→ **Work instruction**
Beginning at the top of the data below, write out every line exactly until you reach the line with "root \(\alpha\) of", and include that line.
___ Records for the exercise
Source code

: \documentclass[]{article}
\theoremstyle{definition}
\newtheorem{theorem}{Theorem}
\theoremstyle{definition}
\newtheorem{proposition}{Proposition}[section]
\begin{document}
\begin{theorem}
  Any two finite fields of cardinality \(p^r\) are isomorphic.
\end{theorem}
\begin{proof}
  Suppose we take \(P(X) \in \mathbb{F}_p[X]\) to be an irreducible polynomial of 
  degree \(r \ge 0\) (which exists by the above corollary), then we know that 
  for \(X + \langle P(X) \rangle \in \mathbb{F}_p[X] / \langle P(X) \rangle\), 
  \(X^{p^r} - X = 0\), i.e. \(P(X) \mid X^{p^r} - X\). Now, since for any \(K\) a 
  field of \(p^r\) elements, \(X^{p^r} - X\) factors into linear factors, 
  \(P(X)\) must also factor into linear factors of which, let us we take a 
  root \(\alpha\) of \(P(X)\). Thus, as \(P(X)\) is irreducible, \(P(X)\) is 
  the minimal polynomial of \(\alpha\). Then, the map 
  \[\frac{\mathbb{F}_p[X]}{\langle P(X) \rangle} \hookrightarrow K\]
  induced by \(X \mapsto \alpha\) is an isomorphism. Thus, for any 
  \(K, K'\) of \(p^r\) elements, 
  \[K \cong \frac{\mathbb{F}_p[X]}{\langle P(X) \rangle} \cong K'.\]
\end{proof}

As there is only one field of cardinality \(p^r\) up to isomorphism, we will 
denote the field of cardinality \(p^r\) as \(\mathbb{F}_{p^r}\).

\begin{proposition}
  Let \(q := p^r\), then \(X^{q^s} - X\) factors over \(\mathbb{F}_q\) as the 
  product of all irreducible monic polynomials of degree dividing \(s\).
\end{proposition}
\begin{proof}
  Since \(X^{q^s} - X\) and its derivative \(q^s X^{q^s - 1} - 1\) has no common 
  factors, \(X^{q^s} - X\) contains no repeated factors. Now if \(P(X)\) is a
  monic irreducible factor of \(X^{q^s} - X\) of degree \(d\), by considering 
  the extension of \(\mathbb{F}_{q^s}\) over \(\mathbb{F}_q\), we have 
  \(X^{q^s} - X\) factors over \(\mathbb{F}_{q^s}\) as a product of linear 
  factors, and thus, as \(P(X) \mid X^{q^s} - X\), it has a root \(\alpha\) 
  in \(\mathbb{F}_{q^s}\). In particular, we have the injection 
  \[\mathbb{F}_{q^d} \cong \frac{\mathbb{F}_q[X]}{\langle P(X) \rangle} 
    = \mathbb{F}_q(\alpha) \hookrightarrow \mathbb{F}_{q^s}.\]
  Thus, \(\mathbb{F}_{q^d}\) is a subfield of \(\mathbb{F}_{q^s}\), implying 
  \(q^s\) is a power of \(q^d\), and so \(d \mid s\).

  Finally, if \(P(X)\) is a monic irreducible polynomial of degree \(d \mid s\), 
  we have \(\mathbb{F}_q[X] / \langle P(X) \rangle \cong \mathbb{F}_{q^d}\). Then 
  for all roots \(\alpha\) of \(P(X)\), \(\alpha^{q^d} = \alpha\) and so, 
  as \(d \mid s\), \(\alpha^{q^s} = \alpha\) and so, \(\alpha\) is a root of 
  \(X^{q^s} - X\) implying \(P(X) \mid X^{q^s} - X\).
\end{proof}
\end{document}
______
→ **Response**
Source code

: \documentclass[]{article}
\theoremstyle{definition}
\newtheorem{theorem}{Theorem}
\theoremstyle{definition}
\newtheorem{proposition}{Proposition}[section]
\begin{document}
\begin{theorem}
  Any two finite fields of cardinality \(p^r\) are isomorphic.
\end{theorem}
\begin{proof}
  Suppose we take \(P(X) \in \mathbb{F}_p[X]\) to be an irreducible polynomial of 
  degree \(r \ge 0\) (which exists by the above corollary), then we know that 
  for \(X + \langle P(X) \rangle \in \mathbb{F}_p[X] / \langle P(X) \rangle\), 
  \(X^{p^r} - X = 0\), i.e. \(P(X) \mid X^{p^r} - X\). Now, since for any \(K\) a 
  field of \(p^r\) elements, \(X^{p^r} - X\) factors into linear factors, 
  \(P(X)\) must also factor into linear factors of which, let us we take a 
  root \(\alpha\) of \(P(X)\). Thus, as \(P(X)\) is irreducible, \(P(X)\) is 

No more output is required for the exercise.